Hybrid splits the agent stack: the control plane (orchestration, policy, observability) runs in the vendor cloud, while the data plane (the agent's tool calls, document access, customer data) runs inside the buyer's environment. Sensitive data never leaves the buyer's perimeter. The vendor handles upgrades, the buyer keeps audit control.
How does deployment model affect AI agent latency?
Cloud-hosted agents have predictable latency for the model call but add network hops to internal tools. Self-hosted agents have low internal-tool latency but inherit your infrastructure's variability. Hybrid agents pay the control-plane round trip per task. For interactive use, the difference is rarely the bottleneck. For batch automation, it can be.
Which AI agent deployment model is best for compliance?
Hybrid is the compliance default for healthcare, financial services, and government buyers who need vendor-supported software but cannot let production data leave their environment. Pure self-host wins when audit logs must be entirely customer-owned.
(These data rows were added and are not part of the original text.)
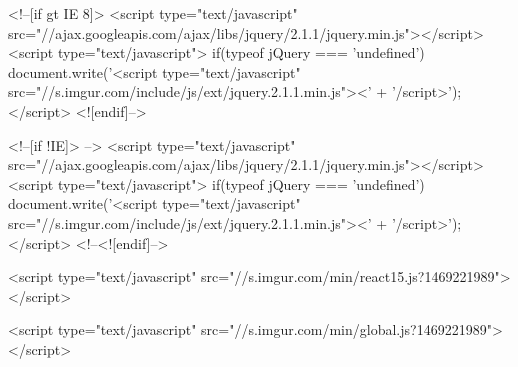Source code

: <!--[if gt IE 8]>
<script type="text/javascript" src="//ajax.googleapis.com/ajax/libs/jquery/2.1.1/jquery.min.js"></script>
<script type="text/javascript">
if(typeof jQuery === 'undefined') {
    document.write('<script type="text/javascript" src="//s.imgur.com/include/js/ext/jquery.2.1.1.min.js"><' + '/script>');
}
</script>
<![endif]-->

<!--[if !IE]> -->
<script type="text/javascript" src="//ajax.googleapis.com/ajax/libs/jquery/2.1.1/jquery.min.js"></script>
<script type="text/javascript">
if(typeof jQuery === 'undefined') {
    document.write('<script type="text/javascript" src="//s.imgur.com/include/js/ext/jquery.2.1.1.min.js"><' + '/script>');
}
</script>
<!--<![endif]-->



                    <script type="text/javascript" src="//s.imgur.com/min/react15.js?1469221989"></script>

        
        <script type="text/javascript" src="//s.imgur.com/min/global.js?1469221989"></script>

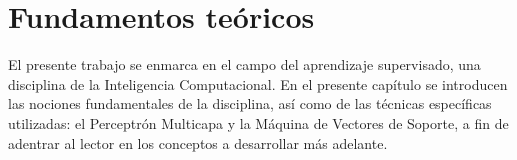 \chapter{Fundamentos teóricos}
El presente trabajo se enmarca en el campo del aprendizaje
supervisado, una disciplina de la Inteligencia Computacional.  En el
presente capítulo se introducen las nociones fundamentales de la
disciplina, así como de las técnicas específicas utilizadas: el
Perceptrón Multicapa y la Máquina de Vectores de Soporte, a fin de
adentrar al lector en los conceptos a desarrollar más adelante.
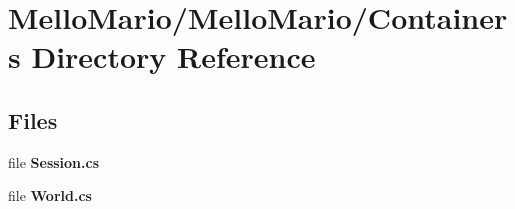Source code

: \section{Mello\+Mario/\+Mello\+Mario/\+Containers Directory Reference}
\label{dir_096150ea0729a4252ad0bcd6ecdd1e45}
\subsection*{Files}
\begin{DoxyCompactItemize}
\item 
file \textbf{ Session.\+cs}
\item 
file \textbf{ World.\+cs}
\end{DoxyCompactItemize}
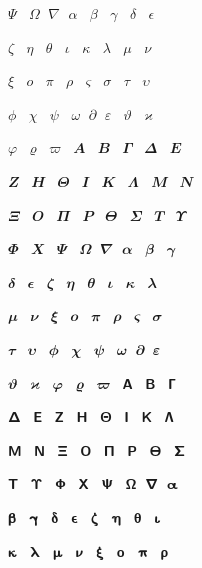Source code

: \documentclass{article}
\begin{document}
$\mitPsi$ $\mitOmega$ $\mitnabla$ $\mitalpha$ $\mitbeta$ $\mitgamma$ $\mitdelta$ $\mitvarepsilon$ \par
$\mitzeta$ $\miteta$ $\mittheta$ $\mitiota$ $\mitkappa$ $\mitlambda$ $\mitmu$ $\mitnu$ \par
$\mitxi$ $\mitomicron$ $\mitpi$ $\mitrho$ $\mitvarsigma$ $\mitsigma$ $\mittau$ $\mitupsilon$ \par
$\mitvarphi$ $\mitchi$ $\mitpsi$ $\mitomega$ $\mitpartial$ $\mitepsilon$ $\mitvartheta$ $\mitvarkappa$ \par
$\mitphi$ $\mitvarrho$ $\mitvarpi$ $\mbfitAlpha$ $\mbfitBeta$ $\mbfitGamma$ $\mbfitDelta$ $\mbfitEpsilon$ \par
$\mbfitZeta$ $\mbfitEta$ $\mbfitTheta$ $\mbfitIota$ $\mbfitKappa$ $\mbfitLambda$ $\mbfitMu$ $\mbfitNu$ \par
$\mbfitXi$ $\mbfitOmicron$ $\mbfitPi$ $\mbfitRho$ $\mbfitvarTheta$ $\mbfitSigma$ $\mbfitTau$ $\mbfitUpsilon$ \par
$\mbfitPhi$ $\mbfitChi$ $\mbfitPsi$ $\mbfitOmega$ $\mbfitnabla$ $\mbfitalpha$ $\mbfitbeta$ $\mbfitgamma$ \par
$\mbfitdelta$ $\mbfitvarepsilon$ $\mbfitzeta$ $\mbfiteta$ $\mbfittheta$ $\mbfitiota$ $\mbfitkappa$ $\mbfitlambda$ \par
$\mbfitmu$ $\mbfitnu$ $\mbfitxi$ $\mbfitomicron$ $\mbfitpi$ $\mbfitrho$ $\mbfitvarsigma$ $\mbfitsigma$ \par
$\mbfittau$ $\mbfitupsilon$ $\mbfitvarphi$ $\mbfitchi$ $\mbfitpsi$ $\mbfitomega$ $\mbfitpartial$ $\mbfitepsilon$ \par
$\mbfitvartheta$ $\mbfitvarkappa$ $\mbfitphi$ $\mbfitvarrho$ $\mbfitvarpi$ $\mbfsansAlpha$ $\mbfsansBeta$ $\mbfsansGamma$ \par
$\mbfsansDelta$ $\mbfsansEpsilon$ $\mbfsansZeta$ $\mbfsansEta$ $\mbfsansTheta$ $\mbfsansIota$ $\mbfsansKappa$ $\mbfsansLambda$ \par
$\mbfsansMu$ $\mbfsansNu$ $\mbfsansXi$ $\mbfsansOmicron$ $\mbfsansPi$ $\mbfsansRho$ $\mbfsansvarTheta$ $\mbfsansSigma$ \par
$\mbfsansTau$ $\mbfsansUpsilon$ $\mbfsansPhi$ $\mbfsansChi$ $\mbfsansPsi$ $\mbfsansOmega$ $\mbfsansnabla$ $\mbfsansalpha$ \par
$\mbfsansbeta$ $\mbfsansgamma$ $\mbfsansdelta$ $\mbfsansvarepsilon$ $\mbfsanszeta$ $\mbfsanseta$ $\mbfsanstheta$ $\mbfsansiota$ \par
$\mbfsanskappa$ $\mbfsanslambda$ $\mbfsansmu$ $\mbfsansnu$ $\mbfsansxi$ $\mbfsansomicron$ $\mbfsanspi$ $\mbfsansrho$ \par
\end{document}
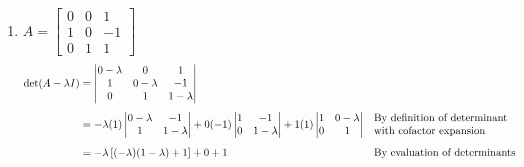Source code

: \documentclass[10pt,letterpaper,final]{report}
\newcommand{\reason}[1]{&& \text{#1}}
\begin{document}
\begin{enumerate}[label=(\alph*)]
  \item $A = \begin{bmatrix}
            0 & 0 & 1  \\
            1 & 0 & -1 \\
            0 & 1 & 1
          \end{bmatrix}$
        \begin{align*}
          \det(A - \lambda I) & = \begin{vmatrix}
                                    0 - \lambda & 0           & 1           \\
                                    1           & 0 - \lambda & -1          \\
                                    0           & 1           & 1 - \lambda
                                  \end{vmatrix}                                                                                                                                  \\[1ex]
                              & = -\lambda(1)\begin{vmatrix}
                                               0 - \lambda & -1          \\
                                               1           & 1 - \lambda
                                             \end{vmatrix} + 0(-1)\begin{vmatrix}
                                                                    1 & -1          \\
                                                                    0 & 1 - \lambda
                                                                  \end{vmatrix} + 1(1)\begin{vmatrix}
                                                                                        1 & 0 - \lambda \\
                                                                                        0 & 1
                                                                                      \end{vmatrix} \reason{\begin{tabular}[c]{@{}l@{}}By definition of determinant \\ with cofactor expansion\end{tabular}} \\[1ex]
                              & = -\lambda\left[(-\lambda)(1 - \lambda) + 1\right] + 0 + 1 \reason{By evaluation of determinants}                                                                            \\[1ex]

\end{align*}
\end{enumerate}
\end{document}

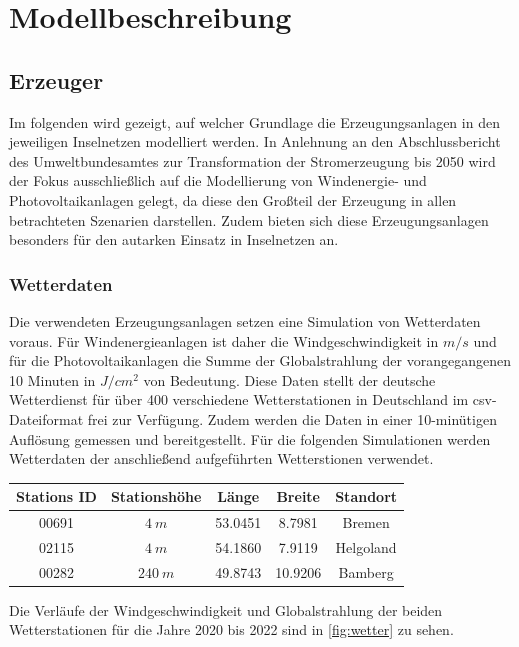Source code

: \chapter{Modellbeschreibung}\label{Modellbeschreibung}
\section{Erzeuger}\label{Erzeuger}

Im folgenden wird gezeigt, auf welcher Grundlage die Erzeugungsanlagen in den jeweiligen Inselnetzen modelliert werden. In Anlehnung an den Abschlussbericht des Umweltbundesamtes zur Transformation der Stromerzeugung bis 2050 wird der Fokus ausschließlich auf die Modellierung von Windenergie- und Photovoltaikanlagen gelegt, da diese den Großteil der Erzeugung in allen betrachteten Szenarien darstellen. Zudem bieten sich diese Erzeugungsanlagen besonders für den autarken Einsatz in Inselnetzen an.

\subsection{Wetterdaten}

Die verwendeten Erzeugungsanlagen setzen eine Simulation von Wetterdaten voraus. Für Windenergieanlagen ist daher die Windgeschwindigkeit in $m/s$  und für die Photovoltaikanlagen die Summe der Globalstrahlung der vorangegangenen 10 Minuten in $J/cm^2$ von Bedeutung. Diese Daten stellt der deutsche Wetterdienst für über 400 verschiedene Wetterstationen in Deutschland im csv-Dateiformat frei zur Verfügung. Zudem werden die Daten in einer 10-minütigen Auflösung gemessen und bereitgestellt. Für die folgenden Simulationen werden Wetterdaten der anschließend aufgeführten Wetterstionen verwendet.

\begin{center}
	\begin{tabular}[htpb]{c|c|c|c|c}
		Stations ID & Stationshöhe & Länge & Breite & Standort \\
		\hline
		00691 & $4~m$ & 53.0451 & 8.7981 & Bremen \\
		02115 & $4~m$ & 54.1860 & 7.9119 & Helgoland \\
		00282 & $240~m$ & 49.8743 & 10.9206 & Bamberg 
	\end{tabular}
\end{center}

Die Verläufe der Windgeschwindigkeit und Globalstrahlung der beiden Wetterstationen für die Jahre 2020 bis 2022 sind in \autoref{fig:wetter} zu sehen.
Pure cloud wins when the buyer's compliance regime treats the vendor as a sub-processor and the contract handles the rest.
Three takeaways before you close this tab
- Cloud, self-host, hybrid map to time-to-value, sovereignty, and compliance respectively. Pick on which constraint is binding.
- Hybrid is the modal regulated-industry choice. Vendor runs the loop, buyer keeps the data plane.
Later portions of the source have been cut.